Am 6.1.2018 war eine Abordnung der Jagdhundestaffel Oberes Feistritztal im Burgenland zu Sauenbejagung im Einsatz.
Auf Einladung von BJA-Mitglied Werner Schütz nahmen drei Führer mit 7 Hunden an einer Bewegungsjagd in den Revieren der Grafschaft Erdödy und der Gemeindejagd Kulm teil. Gejagt wurde auf Schwarz- und Raubwild.

Zwei Triebe waren für den ganzen Tag geplant. Trotz der überschaubaren Größe der Triebe war dauerte das Treiben bis in den späteren Nachmittag. Aufgrund des sehr dichten Unterholzes wurde den Hunden und den Treibern (die drei Hundeführer wurden von drei Jägern der Jagdgesellschaft unterstützt) einiges abverlangt.
Im zweiten Trieb wurde eine DJT-Hündin von Reitbauer Günther von einem Keiler schwer geschlagen.
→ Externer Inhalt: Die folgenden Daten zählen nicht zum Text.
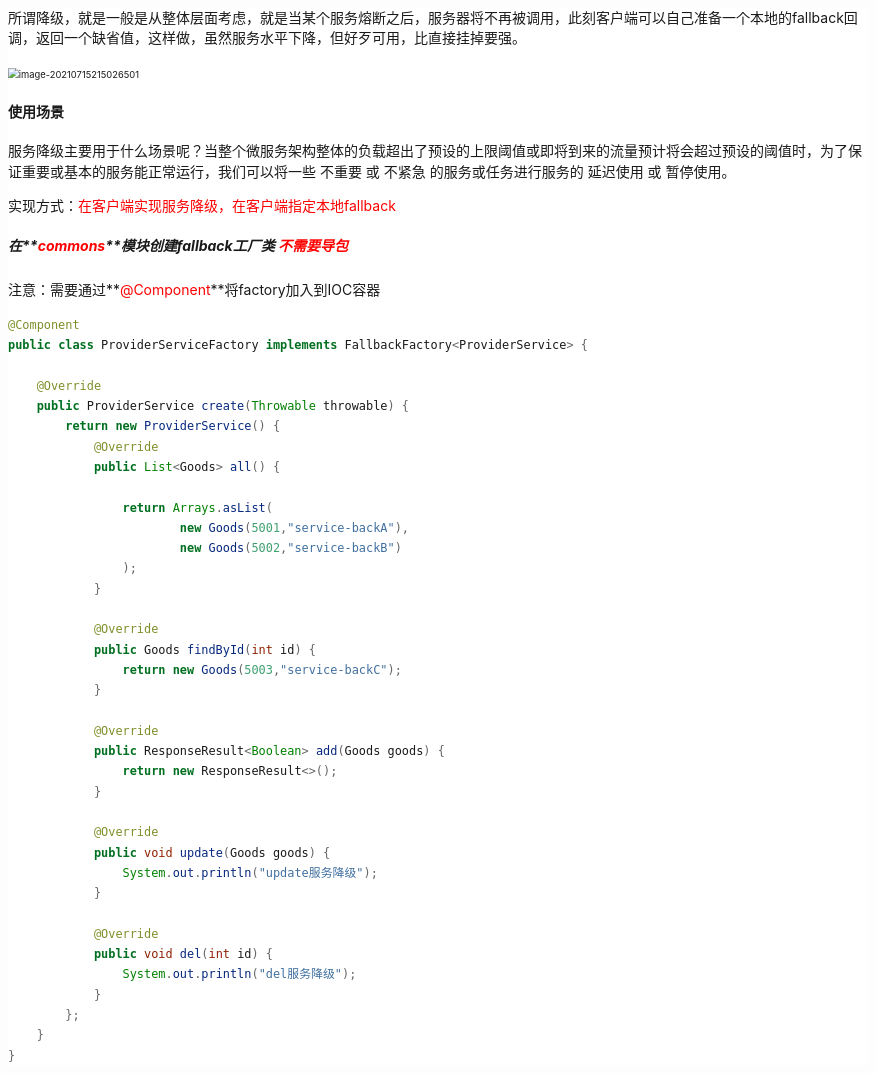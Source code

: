  

所谓降级，就是一般是从整体层面考虑，就是当某个服务熔断之后，服务器将不再被调用，此刻客户端可以自己准备一个本地的fallback回调，返回一个缺省值，这样做，虽然服务水平下降，但好歹可用，比直接挂掉要强。

<img src="https://woniumd.oss-cn-hangzhou.aliyuncs.com/java/xiangwei/20210715215026.png" alt="image-20210715215026501" style="zoom:67%;" />



#### 使用场景

服务降级主要用于什么场景呢？当整个微服务架构整体的负载超出了预设的上限阈值或即将到来的流量预计将会超过预设的阈值时，为了保证重要或基本的服务能正常运行，我们可以将一些 不重要 或 不紧急 的服务或任务进行服务的 延迟使用 或 暂停使用。

 

实现方式：<font color='red'>在客户端实现服务降级，在客户端指定本地fallback</font>



##### 在**<font color='red'>commons</font>**模块创建fallback工厂类   <font color='red'>不需要导包</font>

注意：需要通过**<font color='red'>@Component</font>**将factory加入到IOC容器

```java
@Component
public class ProviderServiceFactory implements FallbackFactory<ProviderService> {

    @Override
    public ProviderService create(Throwable throwable) {
        return new ProviderService() {
            @Override
            public List<Goods> all() {

                return Arrays.asList(
                        new Goods(5001,"service-backA"),
                        new Goods(5002,"service-backB")
                );
            }

            @Override
            public Goods findById(int id) {
                return new Goods(5003,"service-backC");
            }

            @Override
            public ResponseResult<Boolean> add(Goods goods) {
                return new ResponseResult<>();
            }

            @Override
            public void update(Goods goods) {
                System.out.println("update服务降级");
            }

            @Override
            public void del(int id) {
                System.out.println("del服务降级");
            }
        };
    }
}
```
Die Hündin wurde tierärztlich versorgt und befindet sich bereits wieder auf dem Wege der Besserung.
Der Keiler kam letztendlich zur Strecke.

Luis Felber suchte nach Ende des zweiten Triebes noch erfolgreich mit seiner DJT–Hündin eine angeschweißte Sau aus dem ersten Trieb nach.
Zur Strecke kamen 9 Stk. Schwarzwild und zwei Füchse.
Wir möchten uns für die Einladung und die gute Organisation der Jagd bei Werner Schütz recht herzlich bedanken.

Das zweite Bild zeigt, dass „sauscharfe Hunde“ auf engstem Raum auch vor der Jagd gut miteinander auskommen. HoRüdHo und Waidmannsheil!